Media Relations: Not As Painful As You Thought || By Sandi Poreda, APR
December 16, 2015
Too often, lawyers and reporters are like oil and water. “No comment” has become the phrase du jour when a microphone is in your face on the steps of the courthouse. But it doesn’t have to be like this. With a good foundation for professional relationships and some basic media relations practice, you can work with the media instead of avoiding them like the plague.

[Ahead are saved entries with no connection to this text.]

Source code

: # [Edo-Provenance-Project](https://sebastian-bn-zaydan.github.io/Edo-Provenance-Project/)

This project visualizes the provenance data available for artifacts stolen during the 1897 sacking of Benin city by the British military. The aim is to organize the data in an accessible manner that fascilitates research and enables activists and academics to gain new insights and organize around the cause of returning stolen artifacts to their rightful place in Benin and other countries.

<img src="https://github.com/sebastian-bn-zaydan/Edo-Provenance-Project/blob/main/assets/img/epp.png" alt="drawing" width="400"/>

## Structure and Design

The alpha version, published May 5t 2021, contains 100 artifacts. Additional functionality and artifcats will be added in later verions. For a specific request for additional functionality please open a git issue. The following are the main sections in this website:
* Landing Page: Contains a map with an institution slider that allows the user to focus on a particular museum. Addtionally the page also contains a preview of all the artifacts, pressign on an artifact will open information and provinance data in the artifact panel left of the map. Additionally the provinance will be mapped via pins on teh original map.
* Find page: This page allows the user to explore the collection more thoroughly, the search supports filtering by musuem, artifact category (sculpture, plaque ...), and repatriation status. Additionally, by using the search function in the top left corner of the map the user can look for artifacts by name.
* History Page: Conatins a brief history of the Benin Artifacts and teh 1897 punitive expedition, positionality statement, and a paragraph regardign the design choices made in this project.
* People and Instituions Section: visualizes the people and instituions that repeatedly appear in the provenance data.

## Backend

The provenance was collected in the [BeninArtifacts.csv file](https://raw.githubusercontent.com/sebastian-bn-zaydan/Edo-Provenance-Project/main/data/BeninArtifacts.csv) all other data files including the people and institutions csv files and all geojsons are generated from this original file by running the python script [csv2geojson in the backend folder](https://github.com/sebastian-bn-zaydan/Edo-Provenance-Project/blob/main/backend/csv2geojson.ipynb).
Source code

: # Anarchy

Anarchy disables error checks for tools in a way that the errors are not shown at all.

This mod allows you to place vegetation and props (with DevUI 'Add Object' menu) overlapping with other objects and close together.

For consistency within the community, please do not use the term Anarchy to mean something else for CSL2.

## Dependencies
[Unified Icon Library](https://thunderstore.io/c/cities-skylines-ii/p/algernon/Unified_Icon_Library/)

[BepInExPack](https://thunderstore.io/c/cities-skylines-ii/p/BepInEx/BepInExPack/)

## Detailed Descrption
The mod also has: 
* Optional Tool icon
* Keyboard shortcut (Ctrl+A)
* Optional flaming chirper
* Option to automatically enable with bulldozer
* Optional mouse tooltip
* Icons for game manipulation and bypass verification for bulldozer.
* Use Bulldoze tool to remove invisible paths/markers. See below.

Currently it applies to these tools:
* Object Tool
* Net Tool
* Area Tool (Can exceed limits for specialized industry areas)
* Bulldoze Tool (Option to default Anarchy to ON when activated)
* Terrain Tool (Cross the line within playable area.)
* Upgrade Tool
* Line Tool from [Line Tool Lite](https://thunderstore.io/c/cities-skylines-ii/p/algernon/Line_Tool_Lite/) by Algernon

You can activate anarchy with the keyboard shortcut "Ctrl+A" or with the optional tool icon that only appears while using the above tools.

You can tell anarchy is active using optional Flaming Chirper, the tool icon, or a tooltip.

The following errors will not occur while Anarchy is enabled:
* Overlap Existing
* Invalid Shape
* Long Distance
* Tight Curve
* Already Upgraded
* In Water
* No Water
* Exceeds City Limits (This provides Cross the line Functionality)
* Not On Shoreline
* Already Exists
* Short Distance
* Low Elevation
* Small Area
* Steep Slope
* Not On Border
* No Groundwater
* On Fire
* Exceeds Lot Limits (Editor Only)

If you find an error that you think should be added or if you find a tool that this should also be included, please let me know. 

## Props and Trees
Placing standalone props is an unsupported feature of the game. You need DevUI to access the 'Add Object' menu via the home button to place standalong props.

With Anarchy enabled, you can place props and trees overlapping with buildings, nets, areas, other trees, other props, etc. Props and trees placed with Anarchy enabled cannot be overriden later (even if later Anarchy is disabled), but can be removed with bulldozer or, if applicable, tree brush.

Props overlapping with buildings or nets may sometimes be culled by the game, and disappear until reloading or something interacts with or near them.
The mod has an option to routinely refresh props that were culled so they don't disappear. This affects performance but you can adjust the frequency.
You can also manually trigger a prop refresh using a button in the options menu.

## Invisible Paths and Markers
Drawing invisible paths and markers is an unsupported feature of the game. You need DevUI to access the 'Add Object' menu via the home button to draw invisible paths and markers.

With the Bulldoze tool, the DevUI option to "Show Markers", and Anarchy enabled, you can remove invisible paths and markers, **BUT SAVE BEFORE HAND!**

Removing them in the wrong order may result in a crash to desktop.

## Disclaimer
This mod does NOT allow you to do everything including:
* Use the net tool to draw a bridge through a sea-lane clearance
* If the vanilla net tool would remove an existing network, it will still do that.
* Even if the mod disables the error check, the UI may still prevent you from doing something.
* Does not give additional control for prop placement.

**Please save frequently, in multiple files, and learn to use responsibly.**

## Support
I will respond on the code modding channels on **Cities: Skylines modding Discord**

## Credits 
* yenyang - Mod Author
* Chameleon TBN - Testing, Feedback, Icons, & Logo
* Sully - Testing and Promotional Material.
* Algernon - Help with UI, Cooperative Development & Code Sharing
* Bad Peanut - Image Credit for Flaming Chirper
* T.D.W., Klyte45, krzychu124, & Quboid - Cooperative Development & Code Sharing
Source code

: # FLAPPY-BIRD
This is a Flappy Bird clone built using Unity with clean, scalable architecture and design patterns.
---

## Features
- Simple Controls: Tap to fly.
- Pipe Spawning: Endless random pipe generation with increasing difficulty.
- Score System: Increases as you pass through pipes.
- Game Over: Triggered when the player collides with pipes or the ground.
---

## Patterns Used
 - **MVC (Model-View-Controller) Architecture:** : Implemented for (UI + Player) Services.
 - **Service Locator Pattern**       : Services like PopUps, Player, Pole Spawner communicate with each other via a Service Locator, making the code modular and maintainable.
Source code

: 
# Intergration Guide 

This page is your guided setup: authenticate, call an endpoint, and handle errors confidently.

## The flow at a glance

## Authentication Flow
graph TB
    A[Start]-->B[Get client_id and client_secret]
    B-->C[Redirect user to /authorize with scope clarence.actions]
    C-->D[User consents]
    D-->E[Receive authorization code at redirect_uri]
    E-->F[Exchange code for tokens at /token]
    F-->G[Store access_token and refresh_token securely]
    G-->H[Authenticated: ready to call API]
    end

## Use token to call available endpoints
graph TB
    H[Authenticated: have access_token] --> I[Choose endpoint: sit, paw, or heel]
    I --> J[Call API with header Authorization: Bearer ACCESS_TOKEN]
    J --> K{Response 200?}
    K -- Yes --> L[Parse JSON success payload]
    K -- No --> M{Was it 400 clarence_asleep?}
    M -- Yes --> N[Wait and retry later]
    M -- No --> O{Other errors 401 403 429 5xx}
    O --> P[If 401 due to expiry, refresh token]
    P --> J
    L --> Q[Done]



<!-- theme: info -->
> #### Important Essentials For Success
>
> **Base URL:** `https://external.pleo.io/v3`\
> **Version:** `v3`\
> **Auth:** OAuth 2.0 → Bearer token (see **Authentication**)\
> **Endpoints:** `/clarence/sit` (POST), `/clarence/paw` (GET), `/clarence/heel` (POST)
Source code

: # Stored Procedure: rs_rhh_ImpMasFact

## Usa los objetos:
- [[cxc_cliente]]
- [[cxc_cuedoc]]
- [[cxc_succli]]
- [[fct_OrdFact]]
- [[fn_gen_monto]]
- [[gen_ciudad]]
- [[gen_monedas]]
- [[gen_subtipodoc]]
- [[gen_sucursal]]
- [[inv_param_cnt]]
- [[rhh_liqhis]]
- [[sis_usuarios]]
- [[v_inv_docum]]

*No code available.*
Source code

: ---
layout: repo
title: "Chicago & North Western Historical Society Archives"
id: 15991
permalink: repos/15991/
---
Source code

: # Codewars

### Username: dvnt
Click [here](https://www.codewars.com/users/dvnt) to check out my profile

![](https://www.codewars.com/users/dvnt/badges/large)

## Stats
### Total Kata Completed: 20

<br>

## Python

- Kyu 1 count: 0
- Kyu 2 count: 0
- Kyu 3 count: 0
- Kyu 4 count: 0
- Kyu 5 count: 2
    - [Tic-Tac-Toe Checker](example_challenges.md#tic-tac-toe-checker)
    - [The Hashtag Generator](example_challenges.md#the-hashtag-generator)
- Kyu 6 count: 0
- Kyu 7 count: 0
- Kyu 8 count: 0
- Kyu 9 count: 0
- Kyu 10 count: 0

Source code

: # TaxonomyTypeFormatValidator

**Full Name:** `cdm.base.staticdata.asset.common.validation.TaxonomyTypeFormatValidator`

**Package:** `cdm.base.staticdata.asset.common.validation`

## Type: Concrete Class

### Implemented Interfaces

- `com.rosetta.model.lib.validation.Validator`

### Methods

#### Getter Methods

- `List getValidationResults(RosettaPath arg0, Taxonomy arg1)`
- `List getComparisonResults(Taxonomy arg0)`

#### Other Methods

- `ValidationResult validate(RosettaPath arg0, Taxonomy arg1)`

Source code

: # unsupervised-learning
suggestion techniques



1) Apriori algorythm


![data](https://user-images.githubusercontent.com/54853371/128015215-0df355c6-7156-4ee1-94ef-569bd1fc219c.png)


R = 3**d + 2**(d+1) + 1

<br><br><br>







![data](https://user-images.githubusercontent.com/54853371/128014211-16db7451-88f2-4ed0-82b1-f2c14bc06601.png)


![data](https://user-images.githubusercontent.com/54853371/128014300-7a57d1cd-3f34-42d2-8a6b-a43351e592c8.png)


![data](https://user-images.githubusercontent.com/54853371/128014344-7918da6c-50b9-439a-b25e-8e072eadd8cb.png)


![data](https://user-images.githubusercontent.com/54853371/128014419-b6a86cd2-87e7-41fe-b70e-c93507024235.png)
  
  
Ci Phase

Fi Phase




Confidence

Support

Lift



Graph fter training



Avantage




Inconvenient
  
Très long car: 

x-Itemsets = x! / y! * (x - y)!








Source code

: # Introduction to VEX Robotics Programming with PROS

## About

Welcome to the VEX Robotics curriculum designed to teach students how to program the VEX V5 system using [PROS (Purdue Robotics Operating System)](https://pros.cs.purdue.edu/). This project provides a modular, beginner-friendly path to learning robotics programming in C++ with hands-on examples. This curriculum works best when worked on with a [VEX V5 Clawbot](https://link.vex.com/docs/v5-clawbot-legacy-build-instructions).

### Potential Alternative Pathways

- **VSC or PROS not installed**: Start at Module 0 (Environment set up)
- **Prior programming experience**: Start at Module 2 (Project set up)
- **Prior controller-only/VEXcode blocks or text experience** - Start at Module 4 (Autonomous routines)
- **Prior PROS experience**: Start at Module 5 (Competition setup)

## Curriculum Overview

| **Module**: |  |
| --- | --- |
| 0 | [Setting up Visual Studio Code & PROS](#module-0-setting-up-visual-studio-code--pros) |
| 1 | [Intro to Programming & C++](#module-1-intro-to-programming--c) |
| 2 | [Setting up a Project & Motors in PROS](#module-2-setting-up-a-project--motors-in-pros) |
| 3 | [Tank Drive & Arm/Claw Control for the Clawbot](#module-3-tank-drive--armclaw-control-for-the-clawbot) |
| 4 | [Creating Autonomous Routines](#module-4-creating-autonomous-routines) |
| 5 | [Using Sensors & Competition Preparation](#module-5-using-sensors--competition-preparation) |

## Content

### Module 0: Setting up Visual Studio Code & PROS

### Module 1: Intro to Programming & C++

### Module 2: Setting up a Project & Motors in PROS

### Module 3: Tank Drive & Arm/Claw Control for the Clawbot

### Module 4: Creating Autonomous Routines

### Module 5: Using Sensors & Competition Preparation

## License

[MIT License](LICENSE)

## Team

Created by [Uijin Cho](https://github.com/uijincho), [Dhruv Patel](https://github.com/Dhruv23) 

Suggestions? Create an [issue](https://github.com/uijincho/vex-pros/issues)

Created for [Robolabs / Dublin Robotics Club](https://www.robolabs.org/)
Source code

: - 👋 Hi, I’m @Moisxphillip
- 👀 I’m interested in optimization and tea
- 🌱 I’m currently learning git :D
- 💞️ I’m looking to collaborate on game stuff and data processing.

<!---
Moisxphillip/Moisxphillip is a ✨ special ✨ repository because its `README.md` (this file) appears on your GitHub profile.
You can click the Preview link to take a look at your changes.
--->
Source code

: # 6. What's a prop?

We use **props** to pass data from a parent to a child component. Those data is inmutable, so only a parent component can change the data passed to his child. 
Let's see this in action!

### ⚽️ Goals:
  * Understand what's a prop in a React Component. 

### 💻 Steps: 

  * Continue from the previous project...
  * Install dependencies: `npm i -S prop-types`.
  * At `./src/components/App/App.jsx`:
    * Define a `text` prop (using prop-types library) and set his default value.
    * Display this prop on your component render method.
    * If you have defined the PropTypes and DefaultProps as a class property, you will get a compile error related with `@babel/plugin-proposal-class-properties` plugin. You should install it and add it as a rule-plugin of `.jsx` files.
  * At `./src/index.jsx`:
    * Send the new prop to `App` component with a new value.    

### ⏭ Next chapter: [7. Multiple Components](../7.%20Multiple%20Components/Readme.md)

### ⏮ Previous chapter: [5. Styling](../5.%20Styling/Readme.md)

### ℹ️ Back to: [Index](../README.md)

Let’s start with the basic premise that people treat each other better if they have an existing relationship. The worst time to make friends is when you really need them, so make a proactive effort to get to know the reporters who are likely to cover issues related to your clients and your practice areas. This can be as simple as inviting them out for a cup of coffee to introduce yourself. You both have jobs to do, but if you can look for a way to support each other, the relationships may provide you with long-term benefits. Just remember, you’re never really off the record, so be professional.
If a member of the media does ask you for an interview, there are some basic principles you can follow to manage the interview as best you can. Remember - you are never guaranteed full control or positive coverage; however, with good message management, you can dramatically improve how you are portrayed.
First, figure out in advance what your purpose is for the interview. Who are you trying to reach and what do you need to communicate? Having a clear goal will keep you focused, and key messages can improve the probability that your audience will receive clear, consistent and compelling information.
Develop three key messages to serve as the foundation for all communications and to weave into each interview. They should fit on one page: each as two or three sentences in length or 15 to 30 seconds when spoken. Your goal is to introduce and reinforce key messages through supporting information, such as:
● Facts: Use simple and descriptive statements.
● Statistics or figures: Put information into easy-to-understand or quantifiable terms.
● Authorities: Quote credible, relevant third-party experts.
● Stories: Share a case study, personal experience, anecdote or analogy.
Questions can be the scariest part of an interview, but if you know your subject matter well, you should be able to figure out what you're likely to be asked. After identifying potential queries, including what you’re afraid of being asked, you can arm yourself with key message-laden responses and practice delivering those answers so you can provide them smoothly when asked by the interviewer.
Practice really is key to delivering a good interview. If you know in advance what you’re likely to be asked, what you want to communicate and how effectively you can communicate, you can prep for any interview just like you would prep for opening or closing statements in the courtroom. Ask someone to evaluate how clearly you speak, whether certain words are difficult for you to enunciate and whether you have any nervous behaviors, such as excessive blinking, strange hand gestures or swaying back and forth. If you’re aware of these behaviors ahead of time, you can practice correcting them.
For TV interviews, projecting confidence is especially critical. When asked a question, pause and think quietly about your next thought. Finish your sentence and wait for the reporter to ask another question - don’t talk just to fill a silence. Be aware of your non-verbal messages, including facial expressions, posture, gestures, etc. And talk to the interviewer, not the camera. Maintain good eye contact, listen and speak with conviction
You may be in a situation where you can’t necessarily plan out when or where you’re asked for an interview, such as on the courthouse steps. However, the preparation method is the same. Think critically about what a reporter might want to cover (or ask your new reporter friends) and plan out the key messages you need to communicate and how you might answer difficult questions. Remember, “No comment” is NOT AN OPTION. At worst, let the reporter know that you can't address that question at this time. It’s also ok to calmly walk away if a reporter is being unprofessional. What you DON’T want to do is let a reporter provoke you into making reactive or emotional response.
Sometimes, a good media interview can be extremely beneficial to you or your client, and at the very least, minimizing potentially negative coverage is always a good idea. Use this combination of proactive relationship building and practical preparation to begin taking the terror (or distaste) out of your interactions with the media.